Once the data are stored and cleaned, we can then analyzing this processed data to generate insights. These are likely the tools you may already be most familiar with. There are programming languages (e.g. SQL, Python, and R) and point-and-click programs like Excel that support very broad analyses. There are many good point-and-click click tools for descriptive data mining including Weka, RapidMiner, and Adobe Analytics. The R programming language and python libraries like Scikit-Learn, TensorFlow, and others that allow us to perform more sophisticated predictive analyses data from code while KNIME and Azure Machine Learning Studio Designer allow you to do the same using the point-and-click method. We can also perform prescriptive analyses using IBM Decision Optimization, SAS, and Python libraries like scipy and pulp.

5. Data Visualization

In addition to descriptive, diagnostic, predictive, and prescriptive analyses, we can also generate elaborate data visualizations to make data much more understandable. You are likely already familiar with visualizations in Excel. But tools like Tableau, Microsoft Power BI, and Qlik will take you much further. Programming languages like R and Python libraries (Matplotlib and Seaborn) will help you create beautiful visualizations from code which can be easily integrated into applications. Reporting tools like Looker and Google Data Studio are useful for automatically generated visualizations while Tableau and Power BI will help you extend visualizations into dashboards and stories-telling presentations.

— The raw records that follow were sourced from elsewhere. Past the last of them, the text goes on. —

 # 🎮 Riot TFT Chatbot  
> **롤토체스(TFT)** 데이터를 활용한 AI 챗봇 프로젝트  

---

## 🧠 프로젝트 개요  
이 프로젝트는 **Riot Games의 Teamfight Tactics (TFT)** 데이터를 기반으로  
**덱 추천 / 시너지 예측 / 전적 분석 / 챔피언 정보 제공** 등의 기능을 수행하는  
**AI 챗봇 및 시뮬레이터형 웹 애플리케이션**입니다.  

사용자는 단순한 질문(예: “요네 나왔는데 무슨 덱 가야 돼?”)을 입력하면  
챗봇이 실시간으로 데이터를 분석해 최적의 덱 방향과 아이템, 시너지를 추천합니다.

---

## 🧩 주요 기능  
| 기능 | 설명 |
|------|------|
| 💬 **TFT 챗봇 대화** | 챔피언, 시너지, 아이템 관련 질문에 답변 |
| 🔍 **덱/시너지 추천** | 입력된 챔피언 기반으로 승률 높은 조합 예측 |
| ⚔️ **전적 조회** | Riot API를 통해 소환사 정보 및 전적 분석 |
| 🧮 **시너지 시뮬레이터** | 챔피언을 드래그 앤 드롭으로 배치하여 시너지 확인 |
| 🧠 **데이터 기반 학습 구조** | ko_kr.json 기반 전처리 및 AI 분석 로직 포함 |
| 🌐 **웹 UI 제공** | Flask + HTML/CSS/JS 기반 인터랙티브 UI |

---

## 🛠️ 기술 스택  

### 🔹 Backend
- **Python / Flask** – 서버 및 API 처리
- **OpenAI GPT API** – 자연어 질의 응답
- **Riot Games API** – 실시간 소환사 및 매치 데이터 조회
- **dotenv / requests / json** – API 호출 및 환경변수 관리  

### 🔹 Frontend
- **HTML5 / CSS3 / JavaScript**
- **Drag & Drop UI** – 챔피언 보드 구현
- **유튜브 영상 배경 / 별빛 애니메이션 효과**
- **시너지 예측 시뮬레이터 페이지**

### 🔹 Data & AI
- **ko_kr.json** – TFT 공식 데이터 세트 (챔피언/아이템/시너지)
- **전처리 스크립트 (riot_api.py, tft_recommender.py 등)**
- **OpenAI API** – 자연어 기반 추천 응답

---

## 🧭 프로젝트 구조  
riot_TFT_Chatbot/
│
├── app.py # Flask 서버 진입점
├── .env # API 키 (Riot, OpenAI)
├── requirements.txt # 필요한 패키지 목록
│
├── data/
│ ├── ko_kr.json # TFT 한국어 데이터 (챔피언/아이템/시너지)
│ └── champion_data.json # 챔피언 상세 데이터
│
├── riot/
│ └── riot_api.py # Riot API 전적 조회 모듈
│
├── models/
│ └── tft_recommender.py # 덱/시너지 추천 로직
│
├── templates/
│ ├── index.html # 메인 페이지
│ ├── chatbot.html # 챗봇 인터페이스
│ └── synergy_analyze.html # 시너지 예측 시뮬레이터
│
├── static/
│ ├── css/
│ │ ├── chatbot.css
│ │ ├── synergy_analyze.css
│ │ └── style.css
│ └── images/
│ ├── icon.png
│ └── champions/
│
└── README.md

6. Data Sharing and Distribution

One you have discovered the relevant stores to tell from your data, you need to distribute those insights to relevant stakeholders. We can create application programming interfaces (APIs) for this purpose using Swagger, Postman (for API testing), and GraphQL. Data portals like CKA and Socrata make it easy to distribute these insights throughout company portals. And there are nearly countless collaboration tools like Microsoft Teams, Slack, and Confluence for sharing reports and dashboards. Conceptually, you might think of the Internet as the data distribution infrastructure while websites and apps offer a platform for data distribution and the individual apps that generate summaries, tables, visualizations, and statistics as the data distribution itself.

7. Data Archiving

At some point, data expires or becomes less relevant because newer data has taken its place. We typically do not want to delete that data, but we may need to archive it to another location so that it doesn't slow down the processing of newer, more relevant, data. Amazon Glacier and Google Coldline Storage are ideal for what we call data "cold storage." We may also want to set up data retention policies that will automatically perform data archival based on conditions using tools like Veeam or Veritas. Finally, there are many laws that govern the use of data that does not explicitly belong to us or is "co-owned" like customer or patient data. In these cases, we may use tools like OneTrust or TrustArc to ensure that we are following relevant regulations regarding co-owned data.

8. Data Disposal

When data are co-owned, there may be laws giving one or both owners the right to have their data deleted. The European Union's (EU) General Data Privacy Rules (GDPR) formalized this concept as the "right to be forgotten." If a consumer requests it, companies must securly delete their data from their primary and backup databases. There are many tools called "secure delete utilities" and "data sanitization tools." Blancoo, DBAN (Darik's Boot and Nuke) will virtually shred files from hard drives to make sure they are not recoverable.

Summary

In summary, the data life cycle reviewed above provides a framework for what you will learn in this book. Like the prior chapter introducing IS, this chapter introduces concepts that we will touch upon throughout the remainder of the book. There is no way to cover every concept and technology that is relevant to IS and the data life cycle in a single course or book. But everything we cover in the book is relevant to some portion of both the information systems development life cycle or the data life cycle. And those cycles both impact and reinforce each other.